Sycophants and Other Party Stories — I think Kevin Muir over at the Macro Tourist has done a great job covering the epic shift in Fed policy we saw between Q4 of last year and Q1 of this year. Kevin points out that Trump has succeeded in beating the hawk out of Jay Powell. And for his next party trick Trump plans to appoint Stephen Moore to the FOMC — someone who thinks the Fed should lower rates by another 50 basis points!
Also as of this writing, there’s rumors circulating that Trump will select Herman Cain to fill the other open FOMC seat. Moore and Cain are two political loyalists that will sit on the board of the Fed. Trump can use them to keep Powell inline and the markets propped until his reelection in 2020.
SRVN writes how the yield curve changes depending on the term premium — the additional yield investors demand for running the risk that short-term interest rates don’t evolve in the expected manner. Here’s more on the term premium in case you need a quick refresher.
The term premium is not directly observable. It is estimated by subtracting investors’ expectations of the future path of Fed policy from the Treasury yield. Most models of the term premium agree that since the early 80s, when inflation and interest rates peaked, the term premium has gradually fallen and in recent years turned negative. (Why is beyond the scope of this post, but may be related to an aging population.)
The Federal Reserve Bank of New York publishes daily estimates of term premia according to a model developed by staff economists Tobias Adrian, Richard Crump, and Emanuel Moench (“ACM”). The ACM model estimates that the 10-year Treasury term premium is -0.8% as of March end. In other words, investors think short-term rates will average 3.2% over 10 years, but will buy a 10-year Treasury yielding 2.4% now to lock in that rate, according to this particular model.
Accounting for the ACM model term premium, the plot of the yield curve actually ends up looking normal. Check out the post for more details!
Podcast I’m Listening To —
Top Traders Round Table with Chris Cole, Matthew Sargaison, and Dan Stone – Part 1 and Part 2
These three hedge fund managers on the roundtable all specialize in long volatility and positive convexity trading. Over the course of both parts the three discuss why trading volatility from the long side has been so tough with overly accommodating central planners. All three of them think the period of central bank volatility suppression will end soon.

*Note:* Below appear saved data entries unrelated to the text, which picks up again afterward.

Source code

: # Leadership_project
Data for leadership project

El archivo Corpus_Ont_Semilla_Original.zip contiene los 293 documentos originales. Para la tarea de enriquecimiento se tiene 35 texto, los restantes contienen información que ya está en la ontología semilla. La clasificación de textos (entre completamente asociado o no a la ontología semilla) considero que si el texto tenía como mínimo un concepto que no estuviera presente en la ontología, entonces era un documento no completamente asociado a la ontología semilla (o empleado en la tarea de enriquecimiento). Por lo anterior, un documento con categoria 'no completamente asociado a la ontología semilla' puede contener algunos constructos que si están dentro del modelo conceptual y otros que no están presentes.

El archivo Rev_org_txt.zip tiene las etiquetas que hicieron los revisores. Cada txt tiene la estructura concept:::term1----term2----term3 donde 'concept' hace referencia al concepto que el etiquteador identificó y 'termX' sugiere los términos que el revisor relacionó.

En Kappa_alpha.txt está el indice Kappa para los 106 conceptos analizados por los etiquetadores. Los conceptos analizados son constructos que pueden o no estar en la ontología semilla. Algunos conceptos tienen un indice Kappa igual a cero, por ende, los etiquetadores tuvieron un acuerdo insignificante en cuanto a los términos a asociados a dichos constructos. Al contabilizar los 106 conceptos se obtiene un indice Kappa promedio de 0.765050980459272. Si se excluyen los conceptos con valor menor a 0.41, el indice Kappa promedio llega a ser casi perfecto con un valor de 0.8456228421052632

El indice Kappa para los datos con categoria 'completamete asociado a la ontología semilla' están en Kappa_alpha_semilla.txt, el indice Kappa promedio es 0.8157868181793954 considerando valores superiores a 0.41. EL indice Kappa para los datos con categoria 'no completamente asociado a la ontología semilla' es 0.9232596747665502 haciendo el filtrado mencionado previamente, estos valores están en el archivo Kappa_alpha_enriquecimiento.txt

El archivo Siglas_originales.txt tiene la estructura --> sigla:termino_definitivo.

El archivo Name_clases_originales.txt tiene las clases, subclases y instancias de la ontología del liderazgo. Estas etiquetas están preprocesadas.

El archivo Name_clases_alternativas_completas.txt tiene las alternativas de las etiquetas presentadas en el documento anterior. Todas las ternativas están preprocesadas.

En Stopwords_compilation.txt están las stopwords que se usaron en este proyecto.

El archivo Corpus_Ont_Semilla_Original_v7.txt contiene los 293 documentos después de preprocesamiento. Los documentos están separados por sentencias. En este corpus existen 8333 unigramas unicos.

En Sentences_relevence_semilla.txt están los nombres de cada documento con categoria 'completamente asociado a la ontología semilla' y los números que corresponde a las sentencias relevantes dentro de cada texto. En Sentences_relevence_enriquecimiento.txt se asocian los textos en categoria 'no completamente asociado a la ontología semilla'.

Dan Stone has some interesting trade ideas which he talks about around the 15 minute market in part 1 and the 11 minute market in part 2. Here’s the quick summary:
Rate volatility and currency volatility is cheap
It’s likely that this vol will catch up to equity vol when the cycle turns
The term structures are flat and downward sloping on many of these products which means you can buy long-dated volatility that has positive carry. This makes for an extremely attractive trade structure.
Trade I’m Considering —
I’ve been looking for a shiny new growth name to watch and The Trade Desk (symbol TTD) came up on my search. This stock has been on absolute tear, up over 95% since the December sell-off.
The Trade Desk is where people go to buy and manage data-driven digital ad campaigns. This company is really starting to gain some steam, sales growth increased 56% in the fourth quarter, up from 50% in the quarter before and 42% the year before that. Gross spending on the Trade Desk platform increased 51% to $2.35 billion.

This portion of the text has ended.